If you have the a dev release of 10.2 there is a ODBC control app in the utilities folder, likey implemented with this in mind.
However as of now it seems to lack any drivers.
_______
Death wish, n.:
The only wish that always comes true, whether or not one wishes it t
Beyond the argument of XServer speed, there will soon be the requirement for SCSI drives for the XServe. IDE just doesn't cut it under decent loads. If I were to build an Oracle 9i server today on an OSX Server, I'd add a RAID card and an external storage array. I personally would love to see Apple offer this equipment, but surely sales #'s will have to go up for the XServe.
My question is, I wonder who Apple/Oracle think the target market is for the combo?
"the whole thing is command line only for now."
This is bad? Come on! We're been waiting for a real command line on a Mac for, like, 20 years, and now we need a lickable interface for a database engine?
Some of us dream in CLI, you know? :)
Hilary Rosen's speech was about her love of money and her desire to roll around naked in a pile of money.

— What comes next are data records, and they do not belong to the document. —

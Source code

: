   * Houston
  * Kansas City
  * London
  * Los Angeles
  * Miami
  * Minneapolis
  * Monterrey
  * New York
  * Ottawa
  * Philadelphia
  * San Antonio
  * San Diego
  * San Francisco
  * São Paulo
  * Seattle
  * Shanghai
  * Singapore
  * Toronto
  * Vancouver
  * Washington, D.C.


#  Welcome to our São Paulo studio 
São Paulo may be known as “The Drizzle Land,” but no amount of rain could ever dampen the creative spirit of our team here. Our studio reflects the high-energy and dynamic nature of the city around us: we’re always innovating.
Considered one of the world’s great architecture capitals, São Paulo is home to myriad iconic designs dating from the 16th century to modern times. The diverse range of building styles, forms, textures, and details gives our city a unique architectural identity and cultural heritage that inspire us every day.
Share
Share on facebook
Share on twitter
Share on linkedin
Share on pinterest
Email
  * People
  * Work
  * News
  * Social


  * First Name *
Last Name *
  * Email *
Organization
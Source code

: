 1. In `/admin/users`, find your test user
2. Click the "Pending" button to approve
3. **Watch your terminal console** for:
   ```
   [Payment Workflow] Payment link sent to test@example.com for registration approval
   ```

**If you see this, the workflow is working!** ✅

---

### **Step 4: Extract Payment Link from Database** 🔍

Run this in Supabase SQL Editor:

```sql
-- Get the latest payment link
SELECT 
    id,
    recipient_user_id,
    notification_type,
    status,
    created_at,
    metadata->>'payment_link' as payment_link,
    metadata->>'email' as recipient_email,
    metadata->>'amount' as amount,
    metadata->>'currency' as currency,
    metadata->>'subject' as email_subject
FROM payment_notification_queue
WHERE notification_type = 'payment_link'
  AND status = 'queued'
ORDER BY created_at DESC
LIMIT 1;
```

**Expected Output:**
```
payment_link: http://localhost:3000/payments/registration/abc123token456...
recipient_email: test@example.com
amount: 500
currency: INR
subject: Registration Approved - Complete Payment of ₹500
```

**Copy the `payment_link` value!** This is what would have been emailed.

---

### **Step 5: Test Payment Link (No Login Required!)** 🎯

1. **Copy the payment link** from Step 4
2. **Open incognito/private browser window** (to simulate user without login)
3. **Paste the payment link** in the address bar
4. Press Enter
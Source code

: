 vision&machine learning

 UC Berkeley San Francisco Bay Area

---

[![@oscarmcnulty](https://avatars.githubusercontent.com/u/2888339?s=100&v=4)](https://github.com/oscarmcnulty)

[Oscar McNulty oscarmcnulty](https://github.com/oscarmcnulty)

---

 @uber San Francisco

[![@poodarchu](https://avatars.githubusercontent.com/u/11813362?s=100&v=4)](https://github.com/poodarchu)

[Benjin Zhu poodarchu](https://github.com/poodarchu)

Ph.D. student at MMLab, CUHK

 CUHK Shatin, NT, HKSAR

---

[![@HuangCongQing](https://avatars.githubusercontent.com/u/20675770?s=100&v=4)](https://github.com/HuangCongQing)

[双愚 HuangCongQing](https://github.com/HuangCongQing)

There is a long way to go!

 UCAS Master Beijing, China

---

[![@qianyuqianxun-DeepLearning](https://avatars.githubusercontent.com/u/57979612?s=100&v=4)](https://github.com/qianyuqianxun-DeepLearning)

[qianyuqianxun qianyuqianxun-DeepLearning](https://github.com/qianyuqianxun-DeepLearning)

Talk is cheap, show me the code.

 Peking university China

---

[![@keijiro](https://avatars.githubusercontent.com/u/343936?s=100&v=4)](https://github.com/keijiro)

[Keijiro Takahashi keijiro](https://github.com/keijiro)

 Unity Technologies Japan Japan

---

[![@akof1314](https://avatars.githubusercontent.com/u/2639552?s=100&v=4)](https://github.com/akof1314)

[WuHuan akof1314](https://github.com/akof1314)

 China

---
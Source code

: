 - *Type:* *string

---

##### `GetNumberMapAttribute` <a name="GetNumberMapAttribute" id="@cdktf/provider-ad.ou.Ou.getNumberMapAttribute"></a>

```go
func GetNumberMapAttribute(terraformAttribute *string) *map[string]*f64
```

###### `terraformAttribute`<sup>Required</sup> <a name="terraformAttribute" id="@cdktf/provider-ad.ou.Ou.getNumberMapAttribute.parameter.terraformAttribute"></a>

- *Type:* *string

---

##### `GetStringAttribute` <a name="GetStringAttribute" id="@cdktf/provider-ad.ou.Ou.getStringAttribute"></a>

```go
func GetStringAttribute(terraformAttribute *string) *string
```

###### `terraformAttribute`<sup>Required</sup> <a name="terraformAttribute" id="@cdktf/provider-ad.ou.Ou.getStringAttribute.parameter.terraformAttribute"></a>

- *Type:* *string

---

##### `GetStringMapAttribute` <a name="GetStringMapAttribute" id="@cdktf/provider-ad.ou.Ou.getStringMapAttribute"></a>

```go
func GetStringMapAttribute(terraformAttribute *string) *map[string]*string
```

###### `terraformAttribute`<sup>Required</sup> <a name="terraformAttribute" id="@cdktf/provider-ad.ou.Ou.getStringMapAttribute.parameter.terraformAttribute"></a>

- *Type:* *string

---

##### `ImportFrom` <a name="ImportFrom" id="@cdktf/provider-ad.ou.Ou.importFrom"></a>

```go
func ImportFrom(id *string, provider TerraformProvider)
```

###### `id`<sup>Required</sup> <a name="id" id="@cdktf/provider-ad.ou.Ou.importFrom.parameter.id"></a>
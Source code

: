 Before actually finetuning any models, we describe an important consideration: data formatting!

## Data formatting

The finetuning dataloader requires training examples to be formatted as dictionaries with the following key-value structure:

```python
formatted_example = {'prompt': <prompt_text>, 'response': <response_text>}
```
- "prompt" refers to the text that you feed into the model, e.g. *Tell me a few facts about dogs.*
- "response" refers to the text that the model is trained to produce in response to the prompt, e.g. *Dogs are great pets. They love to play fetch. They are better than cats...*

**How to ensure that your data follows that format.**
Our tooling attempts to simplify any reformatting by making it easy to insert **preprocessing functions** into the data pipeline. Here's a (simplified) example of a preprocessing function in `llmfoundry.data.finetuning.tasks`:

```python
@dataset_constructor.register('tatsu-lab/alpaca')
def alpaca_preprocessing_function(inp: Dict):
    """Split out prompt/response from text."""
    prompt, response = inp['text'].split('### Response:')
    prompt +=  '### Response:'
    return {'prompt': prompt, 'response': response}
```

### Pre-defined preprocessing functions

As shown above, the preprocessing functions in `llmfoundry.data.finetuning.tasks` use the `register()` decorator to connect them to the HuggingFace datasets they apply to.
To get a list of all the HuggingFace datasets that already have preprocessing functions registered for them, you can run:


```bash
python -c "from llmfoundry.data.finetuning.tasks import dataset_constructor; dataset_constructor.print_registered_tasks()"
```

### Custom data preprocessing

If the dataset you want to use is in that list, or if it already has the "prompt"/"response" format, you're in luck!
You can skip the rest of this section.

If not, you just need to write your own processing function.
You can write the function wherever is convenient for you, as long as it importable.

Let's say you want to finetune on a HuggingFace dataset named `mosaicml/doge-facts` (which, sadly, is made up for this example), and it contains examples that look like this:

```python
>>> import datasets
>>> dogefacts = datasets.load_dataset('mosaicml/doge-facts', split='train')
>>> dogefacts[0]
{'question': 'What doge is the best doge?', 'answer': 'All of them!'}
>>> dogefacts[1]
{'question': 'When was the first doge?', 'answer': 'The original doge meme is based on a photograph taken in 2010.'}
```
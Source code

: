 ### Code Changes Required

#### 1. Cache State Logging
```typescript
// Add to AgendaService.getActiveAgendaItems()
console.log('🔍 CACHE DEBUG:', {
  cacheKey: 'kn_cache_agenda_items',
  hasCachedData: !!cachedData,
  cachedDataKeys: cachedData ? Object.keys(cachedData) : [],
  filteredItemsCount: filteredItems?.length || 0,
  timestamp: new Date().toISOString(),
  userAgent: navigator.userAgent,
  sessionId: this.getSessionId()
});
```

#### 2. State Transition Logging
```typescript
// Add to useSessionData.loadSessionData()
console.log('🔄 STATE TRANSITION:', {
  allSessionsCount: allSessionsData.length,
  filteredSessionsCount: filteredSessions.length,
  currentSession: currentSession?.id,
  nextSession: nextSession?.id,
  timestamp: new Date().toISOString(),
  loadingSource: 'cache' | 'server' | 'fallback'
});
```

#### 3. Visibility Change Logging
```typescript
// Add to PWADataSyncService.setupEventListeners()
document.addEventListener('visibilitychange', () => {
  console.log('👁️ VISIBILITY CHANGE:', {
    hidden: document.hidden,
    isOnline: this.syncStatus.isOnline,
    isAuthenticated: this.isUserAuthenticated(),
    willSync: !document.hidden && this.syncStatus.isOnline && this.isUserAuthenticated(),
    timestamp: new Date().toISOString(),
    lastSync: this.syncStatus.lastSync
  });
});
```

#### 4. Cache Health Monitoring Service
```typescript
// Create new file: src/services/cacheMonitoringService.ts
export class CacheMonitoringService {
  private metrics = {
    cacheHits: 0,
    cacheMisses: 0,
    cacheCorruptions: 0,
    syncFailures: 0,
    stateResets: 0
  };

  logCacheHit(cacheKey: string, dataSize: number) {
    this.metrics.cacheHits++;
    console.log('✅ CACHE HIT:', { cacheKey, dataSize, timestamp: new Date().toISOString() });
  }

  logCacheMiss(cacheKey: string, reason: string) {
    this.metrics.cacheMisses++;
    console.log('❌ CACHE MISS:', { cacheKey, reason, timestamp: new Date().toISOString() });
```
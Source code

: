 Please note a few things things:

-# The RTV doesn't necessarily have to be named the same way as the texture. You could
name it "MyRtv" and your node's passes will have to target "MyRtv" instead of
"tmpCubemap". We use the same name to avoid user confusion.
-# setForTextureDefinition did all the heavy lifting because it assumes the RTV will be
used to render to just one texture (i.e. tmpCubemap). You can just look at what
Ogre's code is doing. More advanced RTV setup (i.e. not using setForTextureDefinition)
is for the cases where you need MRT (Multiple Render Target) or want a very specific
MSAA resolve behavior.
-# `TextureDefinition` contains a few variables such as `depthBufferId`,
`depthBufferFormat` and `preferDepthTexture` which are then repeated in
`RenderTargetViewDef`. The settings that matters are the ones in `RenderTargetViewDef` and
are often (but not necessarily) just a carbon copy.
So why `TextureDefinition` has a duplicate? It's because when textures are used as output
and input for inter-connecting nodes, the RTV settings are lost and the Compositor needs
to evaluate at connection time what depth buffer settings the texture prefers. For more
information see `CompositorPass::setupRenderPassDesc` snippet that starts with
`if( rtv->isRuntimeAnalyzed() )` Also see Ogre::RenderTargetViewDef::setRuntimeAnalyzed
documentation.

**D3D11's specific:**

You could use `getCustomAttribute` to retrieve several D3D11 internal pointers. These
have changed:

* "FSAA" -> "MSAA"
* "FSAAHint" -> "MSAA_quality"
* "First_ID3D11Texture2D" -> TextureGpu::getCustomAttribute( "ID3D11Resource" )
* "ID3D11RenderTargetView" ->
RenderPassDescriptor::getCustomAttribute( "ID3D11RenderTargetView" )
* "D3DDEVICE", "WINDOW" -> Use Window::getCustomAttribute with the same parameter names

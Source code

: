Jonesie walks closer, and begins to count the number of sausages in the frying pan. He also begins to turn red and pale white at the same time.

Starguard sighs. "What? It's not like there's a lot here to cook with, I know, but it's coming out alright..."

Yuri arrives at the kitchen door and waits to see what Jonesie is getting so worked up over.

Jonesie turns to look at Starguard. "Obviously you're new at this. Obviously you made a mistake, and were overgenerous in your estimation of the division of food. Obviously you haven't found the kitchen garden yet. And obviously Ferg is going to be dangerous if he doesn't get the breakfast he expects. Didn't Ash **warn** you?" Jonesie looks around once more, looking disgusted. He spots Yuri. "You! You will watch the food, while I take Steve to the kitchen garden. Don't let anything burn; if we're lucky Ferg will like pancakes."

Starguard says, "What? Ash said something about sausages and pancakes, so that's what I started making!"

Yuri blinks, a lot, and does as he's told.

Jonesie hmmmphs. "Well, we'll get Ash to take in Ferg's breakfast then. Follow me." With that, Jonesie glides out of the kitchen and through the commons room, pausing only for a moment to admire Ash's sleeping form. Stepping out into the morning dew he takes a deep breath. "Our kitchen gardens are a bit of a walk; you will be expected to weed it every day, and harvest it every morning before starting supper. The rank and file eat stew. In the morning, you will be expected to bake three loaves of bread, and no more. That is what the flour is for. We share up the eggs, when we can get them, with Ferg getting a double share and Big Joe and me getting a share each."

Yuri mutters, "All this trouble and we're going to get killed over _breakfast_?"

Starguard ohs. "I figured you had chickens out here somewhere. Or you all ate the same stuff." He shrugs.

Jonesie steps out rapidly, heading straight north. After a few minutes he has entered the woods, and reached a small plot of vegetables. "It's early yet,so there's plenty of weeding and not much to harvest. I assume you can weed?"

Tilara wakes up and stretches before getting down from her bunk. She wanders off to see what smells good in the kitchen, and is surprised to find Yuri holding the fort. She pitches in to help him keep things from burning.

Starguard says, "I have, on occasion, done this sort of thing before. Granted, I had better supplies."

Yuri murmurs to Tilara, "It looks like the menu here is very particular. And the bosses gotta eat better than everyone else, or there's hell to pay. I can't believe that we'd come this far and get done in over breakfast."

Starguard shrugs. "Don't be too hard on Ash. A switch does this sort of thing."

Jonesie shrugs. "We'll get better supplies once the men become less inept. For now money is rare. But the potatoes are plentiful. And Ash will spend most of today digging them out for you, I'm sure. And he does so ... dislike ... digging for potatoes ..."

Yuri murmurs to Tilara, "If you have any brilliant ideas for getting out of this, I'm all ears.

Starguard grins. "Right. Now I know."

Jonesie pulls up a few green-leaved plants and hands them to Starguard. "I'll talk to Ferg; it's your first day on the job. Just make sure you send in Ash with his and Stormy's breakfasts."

Oracle has given us a cross-platform version of Enterprise Manager, but it still sucks on anything other than Windows. The OEM included with 9i, Release 2 for Linux constantly locks up, or takes too long to conduct simple operations.
I think that OS X represents a great OS to finally replace MS Windows as the developement platform of choice. What we need are things like OEM for OS X, not just the database.
I hope these tools come soon.
When do I get to put DBD::Oracle on my Mac? That's what this Perl guy wants to know.
I live ze unknown. I love ze unknown. I am ze unknown.
Mostly, but a fair amount of stuff is also happening at the Darwin/BSD level. One thing I know about in particular is that BSD-style signal handling is supposed to be in 10.2, which might allow porting of CMUCL (a kick-ass free-as-in-beer Common Lisp) with minimal pain and suffering.
To a Lisp hacker, XML is S-expressions in drag.